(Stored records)
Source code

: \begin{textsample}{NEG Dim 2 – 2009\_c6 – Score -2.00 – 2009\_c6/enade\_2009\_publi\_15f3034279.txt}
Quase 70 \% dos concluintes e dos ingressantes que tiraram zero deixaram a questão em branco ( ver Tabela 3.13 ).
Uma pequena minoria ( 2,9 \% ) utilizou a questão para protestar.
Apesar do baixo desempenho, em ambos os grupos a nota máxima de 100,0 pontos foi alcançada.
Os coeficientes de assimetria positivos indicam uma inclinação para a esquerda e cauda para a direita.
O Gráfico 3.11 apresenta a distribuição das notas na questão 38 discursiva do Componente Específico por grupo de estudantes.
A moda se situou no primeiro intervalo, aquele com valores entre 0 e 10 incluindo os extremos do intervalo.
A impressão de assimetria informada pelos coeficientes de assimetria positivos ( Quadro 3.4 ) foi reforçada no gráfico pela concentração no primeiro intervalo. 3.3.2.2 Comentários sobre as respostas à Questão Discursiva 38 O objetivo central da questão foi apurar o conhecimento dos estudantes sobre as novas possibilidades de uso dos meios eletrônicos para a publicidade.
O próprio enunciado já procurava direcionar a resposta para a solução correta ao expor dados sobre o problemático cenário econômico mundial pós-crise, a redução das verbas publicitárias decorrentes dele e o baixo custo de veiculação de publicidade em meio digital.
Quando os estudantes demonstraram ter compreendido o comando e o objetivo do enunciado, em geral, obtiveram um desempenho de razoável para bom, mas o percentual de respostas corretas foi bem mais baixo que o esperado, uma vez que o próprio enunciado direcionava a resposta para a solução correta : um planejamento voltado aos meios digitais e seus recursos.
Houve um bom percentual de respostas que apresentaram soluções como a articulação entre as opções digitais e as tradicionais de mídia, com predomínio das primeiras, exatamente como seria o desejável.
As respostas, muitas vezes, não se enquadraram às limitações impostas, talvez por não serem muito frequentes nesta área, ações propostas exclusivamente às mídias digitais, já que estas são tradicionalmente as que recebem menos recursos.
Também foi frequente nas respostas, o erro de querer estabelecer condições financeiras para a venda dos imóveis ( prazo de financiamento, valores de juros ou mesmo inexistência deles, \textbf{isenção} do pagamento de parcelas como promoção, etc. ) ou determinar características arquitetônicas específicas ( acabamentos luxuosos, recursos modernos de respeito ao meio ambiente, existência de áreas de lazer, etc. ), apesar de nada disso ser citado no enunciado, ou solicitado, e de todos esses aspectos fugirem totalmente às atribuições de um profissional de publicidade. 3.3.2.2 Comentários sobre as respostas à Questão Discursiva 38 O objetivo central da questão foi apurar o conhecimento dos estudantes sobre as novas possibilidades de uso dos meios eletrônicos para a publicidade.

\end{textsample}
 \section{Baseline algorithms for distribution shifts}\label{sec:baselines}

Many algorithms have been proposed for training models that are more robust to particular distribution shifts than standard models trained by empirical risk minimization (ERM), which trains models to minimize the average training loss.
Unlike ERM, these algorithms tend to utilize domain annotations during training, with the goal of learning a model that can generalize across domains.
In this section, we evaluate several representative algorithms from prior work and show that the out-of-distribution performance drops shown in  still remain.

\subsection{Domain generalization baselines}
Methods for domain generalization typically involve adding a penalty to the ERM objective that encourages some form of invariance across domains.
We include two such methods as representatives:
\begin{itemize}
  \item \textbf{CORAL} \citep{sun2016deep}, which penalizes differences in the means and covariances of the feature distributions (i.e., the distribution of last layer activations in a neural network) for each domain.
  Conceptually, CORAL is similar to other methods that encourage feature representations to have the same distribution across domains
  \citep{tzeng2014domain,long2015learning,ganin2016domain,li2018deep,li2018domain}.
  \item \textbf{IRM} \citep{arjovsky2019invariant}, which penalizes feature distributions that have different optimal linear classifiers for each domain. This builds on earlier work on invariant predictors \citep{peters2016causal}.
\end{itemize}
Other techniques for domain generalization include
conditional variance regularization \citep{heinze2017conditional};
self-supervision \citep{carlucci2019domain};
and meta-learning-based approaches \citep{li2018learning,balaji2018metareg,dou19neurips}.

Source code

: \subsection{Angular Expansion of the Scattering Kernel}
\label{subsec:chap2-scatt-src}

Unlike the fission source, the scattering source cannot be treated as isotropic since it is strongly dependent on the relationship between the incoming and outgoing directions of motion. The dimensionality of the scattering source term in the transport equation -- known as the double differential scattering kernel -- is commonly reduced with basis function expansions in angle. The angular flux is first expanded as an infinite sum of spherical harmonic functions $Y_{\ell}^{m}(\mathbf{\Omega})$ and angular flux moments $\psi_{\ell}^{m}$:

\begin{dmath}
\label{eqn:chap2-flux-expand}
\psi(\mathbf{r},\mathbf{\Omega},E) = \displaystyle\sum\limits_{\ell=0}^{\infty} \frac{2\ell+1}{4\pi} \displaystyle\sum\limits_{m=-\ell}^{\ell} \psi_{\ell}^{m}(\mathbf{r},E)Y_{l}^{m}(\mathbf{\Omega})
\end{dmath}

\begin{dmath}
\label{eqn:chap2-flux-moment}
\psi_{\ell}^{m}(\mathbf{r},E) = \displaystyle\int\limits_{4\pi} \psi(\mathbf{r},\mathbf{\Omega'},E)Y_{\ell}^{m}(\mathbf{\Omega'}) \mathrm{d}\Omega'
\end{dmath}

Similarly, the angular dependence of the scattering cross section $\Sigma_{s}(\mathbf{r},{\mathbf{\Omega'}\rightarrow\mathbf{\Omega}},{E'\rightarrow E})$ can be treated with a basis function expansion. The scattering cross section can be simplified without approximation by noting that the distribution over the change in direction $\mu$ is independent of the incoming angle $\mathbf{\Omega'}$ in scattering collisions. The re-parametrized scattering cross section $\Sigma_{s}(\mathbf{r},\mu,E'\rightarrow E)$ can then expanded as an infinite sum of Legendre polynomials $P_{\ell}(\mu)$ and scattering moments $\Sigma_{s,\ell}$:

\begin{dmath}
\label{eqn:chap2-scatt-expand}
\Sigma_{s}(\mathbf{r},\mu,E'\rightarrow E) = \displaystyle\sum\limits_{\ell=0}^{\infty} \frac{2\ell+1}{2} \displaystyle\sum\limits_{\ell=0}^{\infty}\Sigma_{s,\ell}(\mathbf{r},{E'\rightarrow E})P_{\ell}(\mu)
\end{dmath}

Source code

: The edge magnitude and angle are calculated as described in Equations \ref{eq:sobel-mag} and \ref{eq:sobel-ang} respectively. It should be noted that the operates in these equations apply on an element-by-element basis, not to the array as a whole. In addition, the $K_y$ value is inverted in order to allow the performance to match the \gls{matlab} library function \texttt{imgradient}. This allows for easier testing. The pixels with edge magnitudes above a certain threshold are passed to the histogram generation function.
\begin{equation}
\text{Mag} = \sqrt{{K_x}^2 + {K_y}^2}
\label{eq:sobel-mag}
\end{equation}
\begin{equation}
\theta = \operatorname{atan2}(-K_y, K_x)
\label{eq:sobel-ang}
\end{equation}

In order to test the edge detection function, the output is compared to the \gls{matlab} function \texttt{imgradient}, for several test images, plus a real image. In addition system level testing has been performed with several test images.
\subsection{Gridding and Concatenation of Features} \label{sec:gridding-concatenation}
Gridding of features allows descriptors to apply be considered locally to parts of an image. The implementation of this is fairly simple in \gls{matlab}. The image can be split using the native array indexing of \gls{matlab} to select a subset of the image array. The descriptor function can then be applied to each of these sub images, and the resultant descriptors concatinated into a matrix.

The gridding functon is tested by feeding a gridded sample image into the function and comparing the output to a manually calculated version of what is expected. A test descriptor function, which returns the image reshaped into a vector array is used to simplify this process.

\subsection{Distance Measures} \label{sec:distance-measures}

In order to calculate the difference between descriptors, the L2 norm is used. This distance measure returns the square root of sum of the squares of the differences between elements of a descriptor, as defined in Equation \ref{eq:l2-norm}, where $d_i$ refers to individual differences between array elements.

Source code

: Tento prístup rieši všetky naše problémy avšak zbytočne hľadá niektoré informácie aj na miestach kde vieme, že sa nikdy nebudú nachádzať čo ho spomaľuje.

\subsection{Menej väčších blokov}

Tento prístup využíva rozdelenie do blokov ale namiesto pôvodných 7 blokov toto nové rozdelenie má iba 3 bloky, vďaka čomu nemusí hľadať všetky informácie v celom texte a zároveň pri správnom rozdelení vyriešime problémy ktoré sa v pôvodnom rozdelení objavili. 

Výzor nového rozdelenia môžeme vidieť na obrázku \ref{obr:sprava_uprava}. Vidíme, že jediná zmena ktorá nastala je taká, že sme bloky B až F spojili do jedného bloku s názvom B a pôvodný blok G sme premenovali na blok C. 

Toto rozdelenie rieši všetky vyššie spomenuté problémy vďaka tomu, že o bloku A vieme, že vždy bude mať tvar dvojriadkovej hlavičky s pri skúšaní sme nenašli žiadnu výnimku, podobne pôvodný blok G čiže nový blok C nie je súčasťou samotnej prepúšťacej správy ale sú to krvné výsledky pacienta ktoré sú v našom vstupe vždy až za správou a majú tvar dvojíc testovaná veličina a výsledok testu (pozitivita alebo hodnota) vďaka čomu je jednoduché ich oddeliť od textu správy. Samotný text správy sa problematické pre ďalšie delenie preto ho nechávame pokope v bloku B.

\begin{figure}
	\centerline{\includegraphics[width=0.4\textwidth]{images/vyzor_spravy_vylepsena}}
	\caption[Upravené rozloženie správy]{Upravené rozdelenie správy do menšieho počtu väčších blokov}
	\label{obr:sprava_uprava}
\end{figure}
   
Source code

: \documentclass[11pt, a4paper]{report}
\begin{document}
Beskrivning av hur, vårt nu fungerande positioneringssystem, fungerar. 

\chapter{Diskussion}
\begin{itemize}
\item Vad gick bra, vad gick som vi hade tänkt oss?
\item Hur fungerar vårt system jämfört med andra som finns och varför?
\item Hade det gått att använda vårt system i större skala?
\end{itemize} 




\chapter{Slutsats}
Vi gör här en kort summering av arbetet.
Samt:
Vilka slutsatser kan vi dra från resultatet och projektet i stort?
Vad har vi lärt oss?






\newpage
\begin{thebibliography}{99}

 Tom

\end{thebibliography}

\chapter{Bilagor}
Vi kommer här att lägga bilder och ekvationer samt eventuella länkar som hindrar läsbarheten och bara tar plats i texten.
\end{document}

> The problem:
Lines containing the word "vårt" are to be located in the entries and copied.

> Written answer:
Beskrivning av hur, vårt nu fungerande positioneringssystem, fungerar. 
\item Hur fungerar vårt system jämfört med andra som finns och varför?
\item Hade det gått att använda vårt system i större skala?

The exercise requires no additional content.